Does the FCC Have the Cards to Win the Comcast/Net Neutrality Wars?


The cable guy is frightening but not for reasons you might imagine.

Comcast wants to buy Time Warner Cable for one reason: to make more money. No, it's not by expanding their market, which would theoretically be okay, but the other way, by leveraging their larger position to gain concessions from content providers, other than itself, of course (Comcast owns NBC Universal).

This very simple truth means we consumers are screwed, potentially, by this deal.

Slate magazine hosted three articles that offer us a way out.

Matthew Yglesias identifies, correctly, what the Comcast deal means. It's all about the broadband.

Eliza Krigman notices, intriguingly, that the FCC's reboot of net neutrality protections holds promise of reintroducing municipal attempts at providing broadband as a utility. Legislators in 20 states had shut down attempts by ISPs to cooperate with municipalities -- like Philadelphia -- to provide free wireless. (Surprisingly, this isn't totally a Republican effort. Some states like California and Washington find reason for common cause. Go figure.)
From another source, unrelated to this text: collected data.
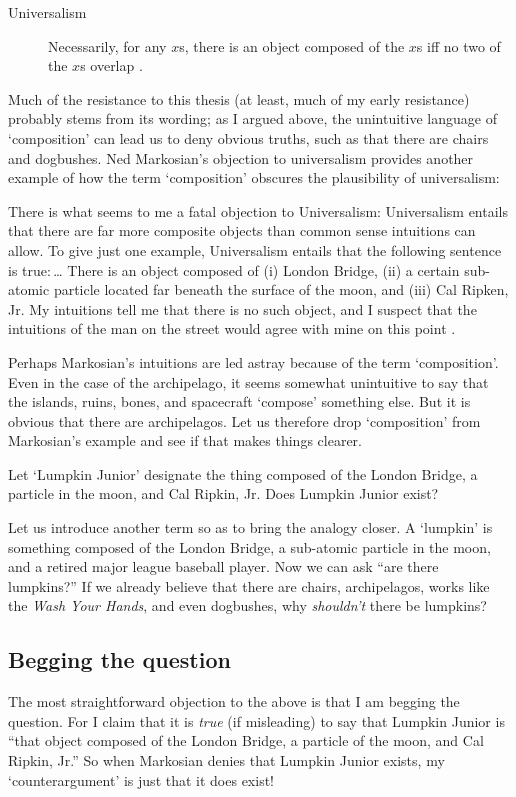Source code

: \documentclass[11pt]{article}
\newenvironment{squote}{%
\begin{spacing}{1}
       	\begin{list}{}{%
\setlength{\labelwidth}{0pt}%
\rightmargin\leftmargin%
}
\item\relax
}{%
\end{list}%
\end{spacing}
}
\begin{document}
\begin{spacing}{1.25}
\begin{description}
\item[Universalism] Necessarily, for any $x$s, there is an object
  composed of the $x$s iff no two of the $x$s overlap
  \citep[227]{markosian1998a}.
\end{description}

Much of the resistance to this thesis (at least, much of my early
resistance) probably stems from its wording; as I argued above, the
unintuitive language of `composition' can lead us to deny obvious
truths, such as that there are chairs and dogbushes.  Ned Markosian's
objection to universalism provides another example of how the term
`composition' obscures the plausibility of universalism:

\begin{squote}
There is what seems to me a fatal objection to Universalism:
Universalism entails that there are far more composite objects than
common sense intuitions can allow.  To give just one example,
Universalism entails that the following sentence is true:\,\ldots
There is an object composed of (i) London Bridge, (ii) a certain
sub-atomic particle located far beneath the surface of the moon, and
(iii) Cal Ripken, Jr.  My intuitions tell me that there is no such
object, and I suspect that the intuitions of the man on the street
would agree with mine on this point \citeyearpar[228]{markosian1998a}.
\end{squote}

Perhaps Markosian's intuitions are led astray because of the term
`composition'.  Even in the case of the archipelago, it seems somewhat
unintuitive to say that the islands, ruins, bones, and spacecraft
`compose' something else.  But it is obvious that there are
archipelagos.  Let us therefore drop `composition' from Markosian's
example and see if that makes things clearer.

Let `Lumpkin Junior' designate the thing composed of the London
Bridge, a particle in the moon, and Cal Ripkin, Jr.  Does Lumpkin
Junior exist?

Let us introduce another term so as to bring the analogy closer.  A
`lumpkin' is something composed of the London Bridge, a sub-atomic
particle in the moon, and a retired major league baseball player.  Now
we can ask ``are there lumpkins?''  If we already believe that there
are chairs, archipelagos, works like the {\em Wash Your Hands}, and
even dogbushes, why {\em shouldn't} there be lumpkins?

\subsection{Begging the question}
\label{beg}
The most straightforward objection to the above is that I am begging
the question.  For I claim that it is {\em true} (if misleading) to
say that Lumpkin Junior is ``that object composed of the London
Bridge, a particle of the moon, and Cal Ripkin, Jr.''  So when
Markosian denies that Lumpkin Junior exists, my `counterargument' is
just that it does exist!


\end{spacing}
\end{document}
Finally, a week-old article by Marvin Ammori worries about a limp FCC response to the Appeals Court loss -- mitigated by the FCC's just-announced reboot -- but serves a good purpose in reminding us about how close we came to Internet disaster when we confronted SOPA -- and won. Ammori then shows the path to winning the net neutrality war in similar fashion.

The stakes in both cases -- in three cases if you include the possibility that content providers will try for another go at SOPA-like legislation -- are high. What's at risk?

It's a familiar theme: Rich people and companies want to own all the marbles and control all the games. We see it here in the Internet sphere, but it's a constant battle in healthcare, mega-farming, free access to information, easy and affordable access to entertainment content, and free and unfettered access to voting, for that matter.

Guess who doesn't want us to have that? No surprise here: the wealthy and their flying monkey armies, the Republicans. And, sad to say, some blue dog Demos.

Keep up the good fight. Sign the petitions, everyone of them, write your Congresspeople, and donate to the good guys (you know who they are).

Walt Disney wanted a Magic Kingdom, not a content kingdom as far as the eye could see.

Note. Just noticed my mixed metaphor in the blog post title. I'm a genius.